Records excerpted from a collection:
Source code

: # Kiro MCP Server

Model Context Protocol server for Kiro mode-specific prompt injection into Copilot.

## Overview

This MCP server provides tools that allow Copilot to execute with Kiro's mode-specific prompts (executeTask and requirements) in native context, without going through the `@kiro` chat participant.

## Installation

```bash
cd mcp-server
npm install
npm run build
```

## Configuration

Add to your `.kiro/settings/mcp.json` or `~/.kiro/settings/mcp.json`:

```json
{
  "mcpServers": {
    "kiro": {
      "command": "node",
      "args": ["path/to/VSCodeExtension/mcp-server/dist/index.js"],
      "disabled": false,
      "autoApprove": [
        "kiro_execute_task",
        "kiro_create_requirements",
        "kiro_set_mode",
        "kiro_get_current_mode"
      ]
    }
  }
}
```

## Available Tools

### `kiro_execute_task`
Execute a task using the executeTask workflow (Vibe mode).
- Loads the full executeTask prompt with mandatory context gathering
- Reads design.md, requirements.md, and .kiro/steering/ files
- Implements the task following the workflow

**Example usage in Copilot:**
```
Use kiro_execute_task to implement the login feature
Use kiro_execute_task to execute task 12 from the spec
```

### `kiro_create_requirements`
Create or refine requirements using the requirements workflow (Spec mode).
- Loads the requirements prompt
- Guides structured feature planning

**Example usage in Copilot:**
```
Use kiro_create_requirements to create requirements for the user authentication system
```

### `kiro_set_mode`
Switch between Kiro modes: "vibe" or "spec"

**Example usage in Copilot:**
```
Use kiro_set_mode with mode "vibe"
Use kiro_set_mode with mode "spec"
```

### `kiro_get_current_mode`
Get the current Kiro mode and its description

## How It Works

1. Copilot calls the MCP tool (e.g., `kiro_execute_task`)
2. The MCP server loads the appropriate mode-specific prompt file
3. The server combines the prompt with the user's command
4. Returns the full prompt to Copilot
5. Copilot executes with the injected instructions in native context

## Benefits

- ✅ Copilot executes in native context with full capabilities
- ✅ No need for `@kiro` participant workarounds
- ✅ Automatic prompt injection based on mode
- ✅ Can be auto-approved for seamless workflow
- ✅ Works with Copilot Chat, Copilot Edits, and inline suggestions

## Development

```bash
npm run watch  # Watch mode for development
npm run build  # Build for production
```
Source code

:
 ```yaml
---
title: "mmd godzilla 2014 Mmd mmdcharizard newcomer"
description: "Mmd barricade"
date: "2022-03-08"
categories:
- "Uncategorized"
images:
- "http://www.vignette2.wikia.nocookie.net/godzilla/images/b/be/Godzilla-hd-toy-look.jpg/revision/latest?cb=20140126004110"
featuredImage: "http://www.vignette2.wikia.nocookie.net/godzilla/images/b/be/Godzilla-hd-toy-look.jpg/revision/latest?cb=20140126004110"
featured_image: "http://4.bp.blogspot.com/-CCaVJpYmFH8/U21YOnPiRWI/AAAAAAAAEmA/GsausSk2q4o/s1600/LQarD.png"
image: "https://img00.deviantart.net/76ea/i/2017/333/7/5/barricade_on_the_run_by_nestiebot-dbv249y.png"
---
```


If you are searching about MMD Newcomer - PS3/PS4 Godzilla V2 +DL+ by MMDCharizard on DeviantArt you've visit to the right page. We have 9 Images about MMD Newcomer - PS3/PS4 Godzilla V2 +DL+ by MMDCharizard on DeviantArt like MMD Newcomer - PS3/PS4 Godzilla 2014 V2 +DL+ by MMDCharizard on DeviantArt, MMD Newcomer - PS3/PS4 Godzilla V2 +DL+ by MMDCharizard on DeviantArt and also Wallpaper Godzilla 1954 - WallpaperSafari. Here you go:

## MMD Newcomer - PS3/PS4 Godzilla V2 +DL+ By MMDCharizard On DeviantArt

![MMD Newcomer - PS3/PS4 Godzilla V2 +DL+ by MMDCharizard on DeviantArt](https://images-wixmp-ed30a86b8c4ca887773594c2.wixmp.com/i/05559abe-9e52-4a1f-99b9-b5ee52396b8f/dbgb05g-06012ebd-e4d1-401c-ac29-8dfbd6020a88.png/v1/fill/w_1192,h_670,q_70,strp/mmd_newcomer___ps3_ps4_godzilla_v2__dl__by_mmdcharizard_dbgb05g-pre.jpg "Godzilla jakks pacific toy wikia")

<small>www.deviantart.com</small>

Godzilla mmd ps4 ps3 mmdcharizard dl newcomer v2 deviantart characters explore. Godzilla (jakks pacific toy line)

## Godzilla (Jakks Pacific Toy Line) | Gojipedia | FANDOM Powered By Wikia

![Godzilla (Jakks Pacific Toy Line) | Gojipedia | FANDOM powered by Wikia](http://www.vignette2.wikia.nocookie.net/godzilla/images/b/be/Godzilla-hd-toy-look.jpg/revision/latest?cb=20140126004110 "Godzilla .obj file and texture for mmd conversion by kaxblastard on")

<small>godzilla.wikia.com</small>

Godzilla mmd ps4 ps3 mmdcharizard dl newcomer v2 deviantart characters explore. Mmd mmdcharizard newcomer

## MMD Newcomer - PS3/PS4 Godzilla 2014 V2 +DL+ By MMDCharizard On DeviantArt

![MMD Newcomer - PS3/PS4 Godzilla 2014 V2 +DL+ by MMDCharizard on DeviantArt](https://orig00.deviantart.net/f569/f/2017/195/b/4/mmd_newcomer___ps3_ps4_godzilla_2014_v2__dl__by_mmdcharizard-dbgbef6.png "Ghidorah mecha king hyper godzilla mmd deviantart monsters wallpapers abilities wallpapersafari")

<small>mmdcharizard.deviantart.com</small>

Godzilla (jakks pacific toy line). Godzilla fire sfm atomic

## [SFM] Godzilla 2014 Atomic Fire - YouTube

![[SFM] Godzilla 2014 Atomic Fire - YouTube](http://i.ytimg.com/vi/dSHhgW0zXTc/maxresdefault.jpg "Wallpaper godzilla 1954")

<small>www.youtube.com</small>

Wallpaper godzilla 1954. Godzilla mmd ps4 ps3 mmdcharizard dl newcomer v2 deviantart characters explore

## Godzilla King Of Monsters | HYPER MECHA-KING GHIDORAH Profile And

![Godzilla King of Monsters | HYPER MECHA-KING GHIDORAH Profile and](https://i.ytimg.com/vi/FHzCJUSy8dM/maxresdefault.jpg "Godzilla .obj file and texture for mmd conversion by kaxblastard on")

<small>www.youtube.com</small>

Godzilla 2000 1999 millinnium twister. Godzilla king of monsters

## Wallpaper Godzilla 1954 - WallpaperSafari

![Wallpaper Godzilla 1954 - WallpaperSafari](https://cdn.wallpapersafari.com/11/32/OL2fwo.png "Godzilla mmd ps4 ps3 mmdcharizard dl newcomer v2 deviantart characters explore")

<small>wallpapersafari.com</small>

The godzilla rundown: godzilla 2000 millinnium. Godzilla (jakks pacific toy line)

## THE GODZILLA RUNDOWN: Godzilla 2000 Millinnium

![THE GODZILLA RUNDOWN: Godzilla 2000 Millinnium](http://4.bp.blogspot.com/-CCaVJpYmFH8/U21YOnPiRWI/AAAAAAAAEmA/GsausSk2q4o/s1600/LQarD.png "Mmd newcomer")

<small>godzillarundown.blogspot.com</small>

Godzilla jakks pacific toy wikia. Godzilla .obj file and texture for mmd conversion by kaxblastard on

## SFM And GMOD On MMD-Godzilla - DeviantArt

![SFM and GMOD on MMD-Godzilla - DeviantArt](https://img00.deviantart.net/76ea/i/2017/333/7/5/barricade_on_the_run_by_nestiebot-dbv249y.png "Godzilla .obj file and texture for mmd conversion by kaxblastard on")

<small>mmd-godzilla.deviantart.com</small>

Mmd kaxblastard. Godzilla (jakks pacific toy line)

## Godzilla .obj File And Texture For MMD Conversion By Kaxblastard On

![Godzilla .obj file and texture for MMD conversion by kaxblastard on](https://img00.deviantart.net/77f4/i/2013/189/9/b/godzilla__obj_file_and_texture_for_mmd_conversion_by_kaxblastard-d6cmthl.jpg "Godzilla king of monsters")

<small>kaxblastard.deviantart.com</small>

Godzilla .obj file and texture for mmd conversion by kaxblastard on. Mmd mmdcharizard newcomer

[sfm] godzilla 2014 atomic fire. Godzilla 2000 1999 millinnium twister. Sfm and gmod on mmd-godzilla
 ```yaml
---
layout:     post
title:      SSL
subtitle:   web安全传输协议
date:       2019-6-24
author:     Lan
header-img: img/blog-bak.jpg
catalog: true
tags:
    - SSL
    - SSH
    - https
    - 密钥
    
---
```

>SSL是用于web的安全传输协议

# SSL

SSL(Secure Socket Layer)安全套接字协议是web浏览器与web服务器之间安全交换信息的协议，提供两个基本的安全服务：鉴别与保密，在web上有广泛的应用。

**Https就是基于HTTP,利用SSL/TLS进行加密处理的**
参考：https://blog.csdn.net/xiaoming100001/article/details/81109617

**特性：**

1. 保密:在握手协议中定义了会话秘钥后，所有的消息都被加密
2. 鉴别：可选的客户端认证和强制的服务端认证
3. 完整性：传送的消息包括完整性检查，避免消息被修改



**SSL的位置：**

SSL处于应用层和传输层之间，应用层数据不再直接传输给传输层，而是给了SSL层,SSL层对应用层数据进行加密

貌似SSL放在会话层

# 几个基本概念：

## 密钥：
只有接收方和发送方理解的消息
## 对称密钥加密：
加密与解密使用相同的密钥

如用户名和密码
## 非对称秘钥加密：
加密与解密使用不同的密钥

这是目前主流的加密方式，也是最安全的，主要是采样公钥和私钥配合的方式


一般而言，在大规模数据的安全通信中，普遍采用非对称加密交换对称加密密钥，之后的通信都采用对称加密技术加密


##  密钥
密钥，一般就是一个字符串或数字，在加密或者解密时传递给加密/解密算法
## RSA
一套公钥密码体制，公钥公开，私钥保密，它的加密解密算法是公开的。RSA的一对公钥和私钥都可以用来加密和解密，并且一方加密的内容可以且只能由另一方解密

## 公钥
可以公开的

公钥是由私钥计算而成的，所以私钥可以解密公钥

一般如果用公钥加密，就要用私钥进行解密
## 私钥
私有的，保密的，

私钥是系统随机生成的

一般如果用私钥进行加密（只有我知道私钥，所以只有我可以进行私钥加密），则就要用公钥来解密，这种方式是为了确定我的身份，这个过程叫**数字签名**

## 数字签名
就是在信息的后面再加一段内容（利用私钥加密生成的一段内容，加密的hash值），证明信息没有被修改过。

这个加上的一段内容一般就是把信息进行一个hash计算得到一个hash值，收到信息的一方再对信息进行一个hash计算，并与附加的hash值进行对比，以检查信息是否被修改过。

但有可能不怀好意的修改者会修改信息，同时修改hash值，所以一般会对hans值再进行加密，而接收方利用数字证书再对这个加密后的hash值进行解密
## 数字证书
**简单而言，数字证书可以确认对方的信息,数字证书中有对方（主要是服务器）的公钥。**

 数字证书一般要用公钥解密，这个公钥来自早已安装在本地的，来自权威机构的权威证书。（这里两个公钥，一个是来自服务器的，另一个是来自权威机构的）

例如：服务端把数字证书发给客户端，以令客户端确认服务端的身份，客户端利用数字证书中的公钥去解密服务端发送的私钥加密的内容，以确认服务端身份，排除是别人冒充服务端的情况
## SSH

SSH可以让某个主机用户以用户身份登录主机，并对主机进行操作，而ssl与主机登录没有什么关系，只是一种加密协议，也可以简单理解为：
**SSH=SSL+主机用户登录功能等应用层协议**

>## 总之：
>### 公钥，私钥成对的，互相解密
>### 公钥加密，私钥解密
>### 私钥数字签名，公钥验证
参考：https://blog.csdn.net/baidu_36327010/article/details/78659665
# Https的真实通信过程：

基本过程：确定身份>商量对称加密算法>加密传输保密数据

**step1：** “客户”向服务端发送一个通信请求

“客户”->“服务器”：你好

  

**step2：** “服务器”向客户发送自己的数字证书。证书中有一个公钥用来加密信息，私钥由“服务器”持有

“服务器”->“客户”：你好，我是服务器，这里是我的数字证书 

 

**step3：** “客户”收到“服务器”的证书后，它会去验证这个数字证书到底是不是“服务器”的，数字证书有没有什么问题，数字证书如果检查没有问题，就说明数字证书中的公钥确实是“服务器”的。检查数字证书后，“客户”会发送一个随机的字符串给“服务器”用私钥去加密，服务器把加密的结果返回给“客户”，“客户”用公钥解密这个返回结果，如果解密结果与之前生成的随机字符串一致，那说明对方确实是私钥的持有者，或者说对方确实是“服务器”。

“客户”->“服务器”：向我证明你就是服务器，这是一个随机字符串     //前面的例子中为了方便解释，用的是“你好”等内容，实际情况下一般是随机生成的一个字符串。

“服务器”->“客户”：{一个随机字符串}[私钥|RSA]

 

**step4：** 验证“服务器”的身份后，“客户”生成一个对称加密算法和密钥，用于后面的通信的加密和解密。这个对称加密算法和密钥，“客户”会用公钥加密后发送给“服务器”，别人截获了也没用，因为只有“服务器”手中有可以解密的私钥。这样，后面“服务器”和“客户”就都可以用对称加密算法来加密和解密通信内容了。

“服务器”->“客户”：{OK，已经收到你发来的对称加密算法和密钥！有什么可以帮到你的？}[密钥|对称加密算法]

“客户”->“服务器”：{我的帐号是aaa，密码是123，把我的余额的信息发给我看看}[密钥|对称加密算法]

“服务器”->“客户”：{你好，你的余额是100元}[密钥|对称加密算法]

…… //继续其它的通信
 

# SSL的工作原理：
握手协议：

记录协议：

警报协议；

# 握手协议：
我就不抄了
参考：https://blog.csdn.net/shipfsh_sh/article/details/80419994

EXERCISE —
The required answer is the exact run of lines above starting at the line with "## SFM And GMOD On MMD-Godzilla - DeviantArt" and ending at the line with "on. Mmd mmdcharizard newcomer", with both ends present.

EXERCISE ANSWER —
## SFM And GMOD On MMD-Godzilla - DeviantArt

![SFM and GMOD on MMD-Godzilla - DeviantArt](https://img00.deviantart.net/76ea/i/2017/333/7/5/barricade_on_the_run_by_nestiebot-dbv249y.png "Godzilla .obj file and texture for mmd conversion by kaxblastard on")

<small>mmd-godzilla.deviantart.com</small>

Mmd kaxblastard. Godzilla (jakks pacific toy line)

## Godzilla .obj File And Texture For MMD Conversion By Kaxblastard On

![Godzilla .obj file and texture for MMD conversion by kaxblastard on](https://img00.deviantart.net/77f4/i/2013/189/9/b/godzilla__obj_file_and_texture_for_mmd_conversion_by_kaxblastard-d6cmthl.jpg "Godzilla king of monsters")

<small>kaxblastard.deviantart.com</small>

Godzilla .obj file and texture for mmd conversion by kaxblastard on. Mmd mmdcharizard newcomer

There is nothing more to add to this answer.